My move from Edinburgh to Dundee has now been completed and I am housed in a spacious new office with lots of room to spread out my various work projects. Inevitably, there have been some communication difficulties as a result of the move, including responding to forwarded messages, which then return to me rather than going to the intended recipients. Plus trying to master a new email system that has some interesting procedures associated with attaching files to outgoing messages. Given the many other aspects of such a move, it is a minor miracle that it has proved possible to put together a new issue as quickly and painlessly as has been the case.

The current issue contains four papers, which collectively reaffirm the global interest in the broad field of human resource costing and accounting. The first paper, by Ousama Abdulrahman Anam, Fatima Abul Hamid and Hafid Majdi Abul Rashid, explores the relationship between the level of intellectual capital disclosures and the market capitalisation of companies listed on the Bursa Malaysia, the Malaysian Stock Market in Kuala Lumpur. The authors report a positive relationship between the extent of disclosures and the market capitalisation of companies, which also extends to a number of control variables including book value, firm size and leverage. Rosalind H. Whiting and James Woodcock’s paper is also concerned with intellectual capital disclosures, this time in the Australian context. Overall, the level of such disclosures is found to be low, with relational or customer capital the most commonplace. Those companies operating in the hi-tech or knowledge-intensive sectors are in the vanguard of intellectual capital disclosure, as are companies who are audited by the Big Four accountancy firms.

Sang Ho kim and Dennis Taylor’s paper also uses data from Australia. It looks at whether there has been any increase in the extent of disclosure of labour-related costs after 2005, the year in which Australia adopted IFRSs, and in which AABS119 and AASB 101 superseded AASB1028 and AASB1018, respectively. The paper reports that significantly more companies now disclose such information and that a greater extent of voluntary disaggregation of information is now evident. The final paper in the issue comes from Greece. Sandra Cohen and Sotiris Karatzimas surveyed human resource managers in 100 Greek companies regarding the current extent of their involvement in the budgetary control process. They report that, overall, the level is only modest but is more extensive in larger companies, which remain relatively few in Greece, and where there is a larger focus on human resource management activity. Cohen and Karatzimas commend a greater level of interaction between the finance and human resource functions in the future.

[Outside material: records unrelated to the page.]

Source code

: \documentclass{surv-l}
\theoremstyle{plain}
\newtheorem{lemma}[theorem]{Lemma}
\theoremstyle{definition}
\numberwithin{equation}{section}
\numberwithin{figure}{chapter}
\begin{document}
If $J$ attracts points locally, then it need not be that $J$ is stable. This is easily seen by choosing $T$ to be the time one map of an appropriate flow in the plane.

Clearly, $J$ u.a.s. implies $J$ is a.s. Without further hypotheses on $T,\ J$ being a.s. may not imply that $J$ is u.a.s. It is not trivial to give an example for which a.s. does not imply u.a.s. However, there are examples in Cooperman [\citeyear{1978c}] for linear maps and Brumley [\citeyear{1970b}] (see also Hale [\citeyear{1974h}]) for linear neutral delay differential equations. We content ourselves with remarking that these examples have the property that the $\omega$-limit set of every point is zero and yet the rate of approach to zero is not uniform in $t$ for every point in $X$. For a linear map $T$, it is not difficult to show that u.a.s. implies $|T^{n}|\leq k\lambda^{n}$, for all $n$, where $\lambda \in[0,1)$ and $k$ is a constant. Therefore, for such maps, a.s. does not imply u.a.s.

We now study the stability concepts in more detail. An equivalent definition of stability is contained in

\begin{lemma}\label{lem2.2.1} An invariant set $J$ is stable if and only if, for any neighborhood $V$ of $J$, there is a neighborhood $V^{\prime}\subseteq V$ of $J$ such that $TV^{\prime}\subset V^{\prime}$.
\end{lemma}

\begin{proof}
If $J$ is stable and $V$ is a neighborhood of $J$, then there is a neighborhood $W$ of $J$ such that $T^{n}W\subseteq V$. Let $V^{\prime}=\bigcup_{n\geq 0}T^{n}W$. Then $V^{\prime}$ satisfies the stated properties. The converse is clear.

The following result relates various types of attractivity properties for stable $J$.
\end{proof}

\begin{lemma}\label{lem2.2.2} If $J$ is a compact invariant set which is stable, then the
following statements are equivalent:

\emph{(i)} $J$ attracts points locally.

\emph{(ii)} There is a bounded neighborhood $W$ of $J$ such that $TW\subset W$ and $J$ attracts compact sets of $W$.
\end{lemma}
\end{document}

Since the previous issue was finalised, the Emerald Literati Network’s 2011 Awards for Excellence have been announced. Many congratulations are, therefore, due to Vivien Beattie and Sarah Jane Smith, whose paper on intellectual capital disclosures in the UK, published in issue four of volume 14, was judged the best contribution of 2010. The papers by Holmgren Caicedo and Martensson and Abhayawansa and Guthrie were highly commended. Christian Nielsen was named best reviewer, an accolade that will surely spur him on in his role of the Guest Editor for a special issue on the role of human resources in business model performance, details of which can be found in issue four of the previous volume.